= Beginning of Section =

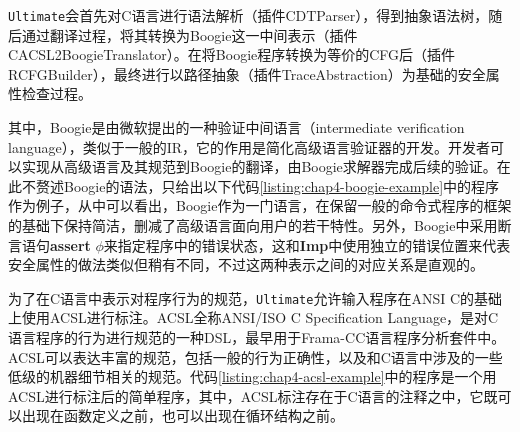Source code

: \texttt{Ultimate}会首先对C语言进行语法解析（插件CDTParser），得到抽象语法树，随后通过翻译过程，将其转换为Boogie这一中间表示（插件CACSL2BoogieTranslator）。在将Boogie程序转换为等价的CFG后（插件RCFGBuilder），最终进行以路径抽象（插件TraceAbstraction）为基础的安全属性检查过程\cite{heizmann_traces_2015}。

其中，Boogie\cite{leino_this_2016}是由微软提出的一种验证中间语言（intermediate verification language），类似于一般的IR，它的作用是简化高级语言验证器的开发。开发者可以实现从高级语言及其规范到Boogie的翻译，由Boogie求解器完成后续的验证。在此不赘述Boogie的语法，只给出以下代码\ref{listing:chap4-boogie-example}中的程序作为例子，从中可以看出，Boogie作为一门语言，在保留一般的命令式程序的框架的基础下保持简洁，删减了高级语言面向用户的若干特性。另外，Boogie中采用断言语句\textbf{assert} $\phi$来指定程序中的错误状态，这和\textbf{Imp}中使用独立的错误位置来代表安全属性的做法类似但稍有不同，不过这两种表示之间的对应关系是直观的。


为了在C语言中表示对程序行为的规范，\texttt{Ultimate}允许输入程序在ANSI C的基础上使用ACSL进行标注。ACSL全称ANSI/ISO C Specification Language，是对C语言程序的行为进行规范的一种DSL，最早用于Frama-C\cite{kirchner_frama-c_2015}C语言程序分析套件中。ACSL可以表达丰富的规范，包括一般的行为正确性，以及和C语言中涉及的一些低级的机器细节相关的规范。代码\ref{listing:chap4-acsl-example}中的程序是一个用ACSL进行标注后的简单程序，其中，ACSL标注存在于C语言的注释之中，它既可以出现在函数定义之前，也可以出现在循环结构之前。


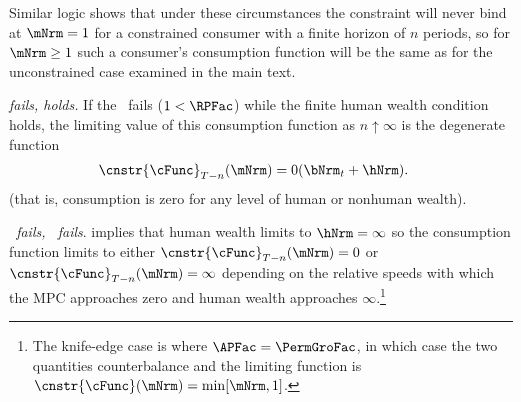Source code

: \documentclass[\econtexRoot/BufferStockTheory]{subfiles}
\begin{document}
Similar logic shows that under these circumstances the constraint will never bind at $\mNrm=1$ for a constrained consumer with a finite horizon of $n$ periods, so for $\mNrm \geq 1$ such a consumer's consumption function will be the same as for the unconstrained case examined in the main text.

\hypertarget{cnclGICRawcnclRICFHWC}{}

\textit{{\RIC} fails, {\FHWC} holds.} If the \RIC~fails ($1 < \RPFac$) while the finite human wealth condition
holds, the limiting value of this consumption function as $n \uparrow
\infty$ is the degenerate function
\begin{equation}\begin{gathered}\begin{aligned}
  \cnstr{\cFunc}_{T-n}(\mNrm)  & = 0 (\bNrm_{t}+\hNrm).
\end{aligned}\end{gathered}\end{equation}
(that is, consumption is zero for any level of human or nonhuman wealth).

\hypertarget{cnclGICRawcnclRICcnclFHWC}{}

\textit{{\RIC}~fails, {\FHWC}~fails}. {\cncl{\FHWC}} implies that human wealth limits to $\hNrm =
\infty$ so the consumption function limits to either
$\cnstr{\cFunc}_{T-n}(\mNrm) = 0$ or
$\cnstr{\cFunc}_{T-n}(\mNrm) = \infty$ depending on the relative
speeds with which the MPC approaches zero and human wealth approaches
$\infty$.\footnote{The knife-edge case is where $\APFac = \PermGroFac$, in
  which case the two quantities counterbalance and the limiting
  function is $\cnstr{\cFunc}(\mNrm)=\min[\mNrm,1]$.}

\let\TableWidth\relax
{\newlength\TableWidth}
\end{document}
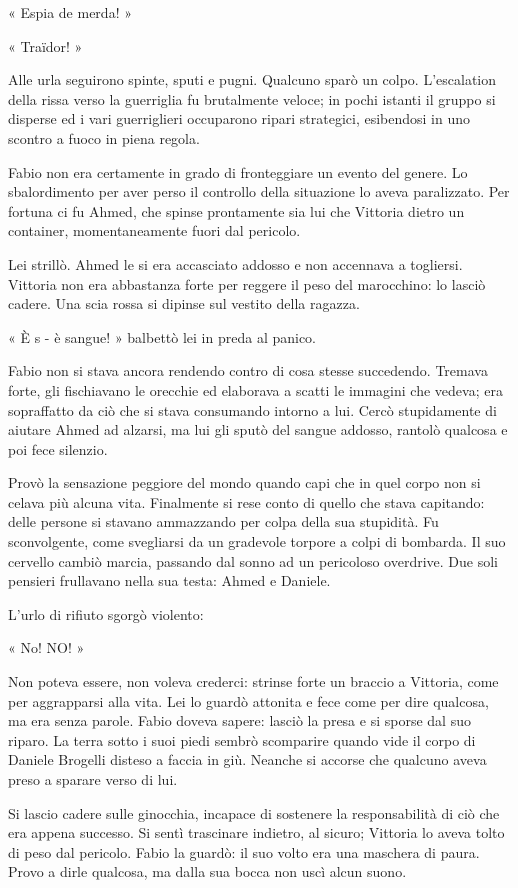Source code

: « Espia de merda! »

« Traïdor! »

Alle urla seguirono spinte, sputi e pugni. Qualcuno sparò un colpo. L'escalation della rissa verso la guerriglia fu brutalmente veloce; in pochi istanti il gruppo si disperse ed i vari guerriglieri occuparono ripari strategici, esibendosi in uno scontro a fuoco in piena regola.

Fabio non era certamente in grado di fronteggiare un evento del genere. Lo sbalordimento per aver perso il controllo della situazione lo aveva paralizzato. Per fortuna ci fu Ahmed, che spinse prontamente sia lui che Vittoria dietro un container, momentaneamente fuori dal pericolo.

Lei strillò. Ahmed le si era accasciato addosso e non accennava a togliersi. Vittoria non era abbastanza forte per reggere il peso del marocchino: lo lasciò cadere. Una scia rossa si dipinse sul vestito della ragazza.

« È s - è sangue! » balbettò lei in preda al panico.

Fabio non si stava ancora rendendo contro di cosa stesse succedendo. Tremava forte, gli fischiavano le orecchie ed elaborava a scatti le immagini che vedeva; era sopraffatto da ciò che si stava consumando intorno a lui. Cercò stupidamente di aiutare Ahmed ad alzarsi, ma lui gli sputò del sangue addosso, rantolò qualcosa e poi fece silenzio.

Provò la sensazione peggiore del mondo quando capi che in quel corpo non si celava più alcuna vita. Finalmente si rese conto di quello che stava capitando: delle persone si stavano ammazzando per colpa della sua stupidità. Fu sconvolgente, come svegliarsi da un gradevole torpore a colpi di bombarda. Il suo cervello cambiò marcia, passando dal sonno ad un pericoloso overdrive. Due soli pensieri frullavano nella sua testa: Ahmed e Daniele.

L'urlo di rifiuto sgorgò violento:

« No! NO! »

Non poteva essere, non voleva crederci: strinse forte un braccio a Vittoria, come per aggrapparsi alla vita. Lei lo guardò attonita e fece come per dire qualcosa, ma era senza parole. Fabio doveva sapere: lasciò la presa e si sporse dal suo riparo. La terra sotto i suoi piedi sembrò scomparire quando vide il corpo di Daniele Brogelli disteso a faccia in giù. Neanche si accorse che qualcuno aveva preso a sparare verso di lui.

Si lascio cadere sulle ginocchia, incapace di sostenere la responsabilità di ciò che era appena successo. Si sentì trascinare indietro, al sicuro; Vittoria lo aveva tolto di peso dal pericolo. Fabio la guardò: il suo volto era una maschera di paura. Provo a dirle qualcosa, ma dalla sua bocca non uscì alcun suono.

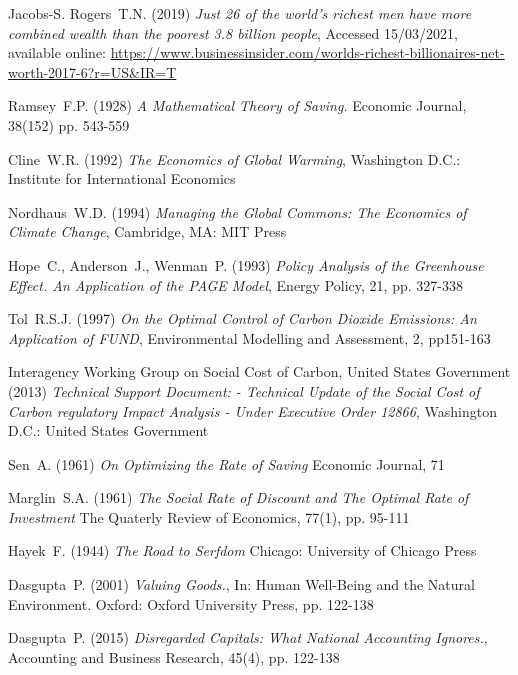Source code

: \documentclass[11pt, oneside]{article}   	%
\begin{document}
\begin{thebibliography}{99}
 Jacobs-S. Rogers~T.N. (2019)
\emph{Just 26 of the world's richest men have more combined wealth than the poorest 3.8 billion people},
Accessed 15/03/2021, available online: 
\url{https://www.businessinsider.com/worlds-richest-billionaires-net-worth-2017-6?r=US&IR=T}
		
 Ramsey~F.P. (1928)
\emph{A Mathematical Theory of Saving.}
Economic Journal, 38(152) pp. 543-559
		
 Cline~W.R. (1992)
\emph{The Economics of Global Warming},
Washington D.C.: Institute for International Economics
		
 Nordhaus~W.D. (1994)
\emph{Managing the Global Commons: The Economics of Climate Change},
Cambridge, MA: MIT Press
		
 Hope~C., Anderson~J., Wenman~P. (1993)
\emph{Policy Analysis of the Greenhouse Effect. An Application of the PAGE Model},
Energy Policy, 21, pp. 327-338
		
 Tol~R.S.J. (1997)
\emph{On the Optimal Control of Carbon Dioxide Emissions: An Application of FUND},
Environmental Modelling and Assessment, 2, pp151-163
		
 Interagency Working Group on Social Cost of Carbon, United States Government (2013)
\emph{Technical Support Document: - Technical Update of the Social Cost of Carbon regulatory Impact Analysis - Under Executive Order 12866},
Washington D.C.: United States Government
		
 Sen~A. (1961)
\emph{On Optimizing the Rate of Saving}
Economic Journal, 71
		
 Marglin~S.A. (1961)
\emph{The Social Rate of Discount and The Optimal Rate of Investment}
The Quaterly Review of Economics, 77(1), pp. 95-111
		
 Hayek~F. (1944)
\emph{The Road to Serfdom}
Chicago: University of Chicago Press
		
 Dasgupta~P. (2001)
\emph{Valuing Goods.},
In: Human Well-Being and the Natural Environment. Oxford: Oxford University Press, pp. 122-138
		
 Dasgupta~P. (2015)
\emph{Disregarded Capitals: What National Accounting Ignores.},
Accounting and Business Research, 45(4), pp. 122-138
	
\end{thebibliography}
\end{document}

= End of Section =

**WHAT TO PRODUCE:** Each entry above must be repeated word for word, minus its images.

**RESULT OF THE EXERCISE:**
Source code

: \texttt{Ultimate}会首先对C语言进行语法解析（插件CDTParser），得到抽象语法树，随后通过翻译过程，将其转换为Boogie这一中间表示（插件CACSL2BoogieTranslator）。在将Boogie程序转换为等价的CFG后（插件RCFGBuilder），最终进行以路径抽象（插件TraceAbstraction）为基础的安全属性检查过程\cite{heizmann_traces_2015}。

其中，Boogie\cite{leino_this_2016}是由微软提出的一种验证中间语言（intermediate verification language），类似于一般的IR，它的作用是简化高级语言验证器的开发。开发者可以实现从高级语言及其规范到Boogie的翻译，由Boogie求解器完成后续的验证。在此不赘述Boogie的语法，只给出以下代码\ref{listing:chap4-boogie-example}中的程序作为例子，从中可以看出，Boogie作为一门语言，在保留一般的命令式程序的框架的基础下保持简洁，删减了高级语言面向用户的若干特性。另外，Boogie中采用断言语句\textbf{assert} $\phi$来指定程序中的错误状态，这和\textbf{Imp}中使用独立的错误位置来代表安全属性的做法类似但稍有不同，不过这两种表示之间的对应关系是直观的。


为了在C语言中表示对程序行为的规范，\texttt{Ultimate}允许输入程序在ANSI C的基础上使用ACSL进行标注。ACSL全称ANSI/ISO C Specification Language，是对C语言程序的行为进行规范的一种DSL，最早用于Frama-C\cite{kirchner_frama-c_2015}C语言程序分析套件中。ACSL可以表达丰富的规范，包括一般的行为正确性，以及和C语言中涉及的一些低级的机器细节相关的规范。代码\ref{listing:chap4-acsl-example}中的程序是一个用ACSL进行标注后的简单程序，其中，ACSL标注存在于C语言的注释之中，它既可以出现在函数定义之前，也可以出现在循环结构之前。


Source code

: \documentclass[\econtexRoot/BufferStockTheory]{subfiles}
\begin{document}
Similar logic shows that under these circumstances the constraint will never bind at $\mNrm=1$ for a constrained consumer with a finite horizon of $n$ periods, so for $\mNrm \geq 1$ such a consumer's consumption function will be the same as for the unconstrained case examined in the main text.

\hypertarget{cnclGICRawcnclRICFHWC}{}

\textit{{\RIC} fails, {\FHWC} holds.} If the \RIC~fails ($1 < \RPFac$) while the finite human wealth condition
holds, the limiting value of this consumption function as $n \uparrow
\infty$ is the degenerate function
\begin{equation}\begin{gathered}\begin{aligned}
  \cnstr{\cFunc}_{T-n}(\mNrm)  & = 0 (\bNrm_{t}+\hNrm).
\end{aligned}\end{gathered}\end{equation}
(that is, consumption is zero for any level of human or nonhuman wealth).

\hypertarget{cnclGICRawcnclRICcnclFHWC}{}

\textit{{\RIC}~fails, {\FHWC}~fails}. {\cncl{\FHWC}} implies that human wealth limits to $\hNrm =
\infty$ so the consumption function limits to either
$\cnstr{\cFunc}_{T-n}(\mNrm) = 0$ or
$\cnstr{\cFunc}_{T-n}(\mNrm) = \infty$ depending on the relative
speeds with which the MPC approaches zero and human wealth approaches
$\infty$.\footnote{The knife-edge case is where $\APFac = \PermGroFac$, in
  which case the two quantities counterbalance and the limiting
  function is $\cnstr{\cFunc}(\mNrm)=\min[\mNrm,1]$.}

\let\TableWidth\relax
{\newlength\TableWidth}
\end{document}
Source code

: « Espia de merda! »

« Traïdor! »

Alle urla seguirono spinte, sputi e pugni. Qualcuno sparò un colpo. L'escalation della rissa verso la guerriglia fu brutalmente veloce; in pochi istanti il gruppo si disperse ed i vari guerriglieri occuparono ripari strategici, esibendosi in uno scontro a fuoco in piena regola.

Fabio non era certamente in grado di fronteggiare un evento del genere. Lo sbalordimento per aver perso il controllo della situazione lo aveva paralizzato. Per fortuna ci fu Ahmed, che spinse prontamente sia lui che Vittoria dietro un container, momentaneamente fuori dal pericolo.

Lei strillò. Ahmed le si era accasciato addosso e non accennava a togliersi. Vittoria non era abbastanza forte per reggere il peso del marocchino: lo lasciò cadere. Una scia rossa si dipinse sul vestito della ragazza.

« È s - è sangue! » balbettò lei in preda al panico.

Fabio non si stava ancora rendendo contro di cosa stesse succedendo. Tremava forte, gli fischiavano le orecchie ed elaborava a scatti le immagini che vedeva; era sopraffatto da ciò che si stava consumando intorno a lui. Cercò stupidamente di aiutare Ahmed ad alzarsi, ma lui gli sputò del sangue addosso, rantolò qualcosa e poi fece silenzio.

Provò la sensazione peggiore del mondo quando capi che in quel corpo non si celava più alcuna vita. Finalmente si rese conto di quello che stava capitando: delle persone si stavano ammazzando per colpa della sua stupidità. Fu sconvolgente, come svegliarsi da un gradevole torpore a colpi di bombarda. Il suo cervello cambiò marcia, passando dal sonno ad un pericoloso overdrive. Due soli pensieri frullavano nella sua testa: Ahmed e Daniele.

L'urlo di rifiuto sgorgò violento:

« No! NO! »

Non poteva essere, non voleva crederci: strinse forte un braccio a Vittoria, come per aggrapparsi alla vita. Lei lo guardò attonita e fece come per dire qualcosa, ma era senza parole. Fabio doveva sapere: lasciò la presa e si sporse dal suo riparo. La terra sotto i suoi piedi sembrò scomparire quando vide il corpo di Daniele Brogelli disteso a faccia in giù. Neanche si accorse che qualcuno aveva preso a sparare verso di lui.

Si lascio cadere sulle ginocchia, incapace di sostenere la responsabilità di ciò che era appena successo. Si sentì trascinare indietro, al sicuro; Vittoria lo aveva tolto di peso dal pericolo. Fabio la guardò: il suo volto era una maschera di paura. Provo a dirle qualcosa, ma dalla sua bocca non uscì alcun suono.

Source code

: \documentclass[11pt, oneside]{article}   	%
\begin{document}
\begin{thebibliography}{99}
 Jacobs-S. Rogers~T.N. (2019)
\emph{Just 26 of the world's richest men have more combined wealth than the poorest 3.8 billion people},
Accessed 15/03/2021, available online: 
\url{https://www.businessinsider.com/worlds-richest-billionaires-net-worth-2017-6?r=US&IR=T}
		
 Ramsey~F.P. (1928)
\emph{A Mathematical Theory of Saving.}
Economic Journal, 38(152) pp. 543-559
		
 Cline~W.R. (1992)
\emph{The Economics of Global Warming},
Washington D.C.: Institute for International Economics
		
 Nordhaus~W.D. (1994)
\emph{Managing the Global Commons: The Economics of Climate Change},
Cambridge, MA: MIT Press
		
 Hope~C., Anderson~J., Wenman~P. (1993)
\emph{Policy Analysis of the Greenhouse Effect. An Application of the PAGE Model},
Energy Policy, 21, pp. 327-338
		
 Tol~R.S.J. (1997)
\emph{On the Optimal Control of Carbon Dioxide Emissions: An Application of FUND},
Environmental Modelling and Assessment, 2, pp151-163
		
 Interagency Working Group on Social Cost of Carbon, United States Government (2013)
\emph{Technical Support Document: - Technical Update of the Social Cost of Carbon regulatory Impact Analysis - Under Executive Order 12866},
Washington D.C.: United States Government
		
 Sen~A. (1961)
\emph{On Optimizing the Rate of Saving}
Economic Journal, 71
		
 Marglin~S.A. (1961)
\emph{The Social Rate of Discount and The Optimal Rate of Investment}
The Quaterly Review of Economics, 77(1), pp. 95-111
		
 Hayek~F. (1944)
\emph{The Road to Serfdom}
Chicago: University of Chicago Press
		
 Dasgupta~P. (2001)
\emph{Valuing Goods.},
In: Human Well-Being and the Natural Environment. Oxford: Oxford University Press, pp. 122-138
		
 Dasgupta~P. (2015)
\emph{Disregarded Capitals: What National Accounting Ignores.},
Accounting and Business Research, 45(4), pp. 122-138
	
\end{thebibliography}
\end{document}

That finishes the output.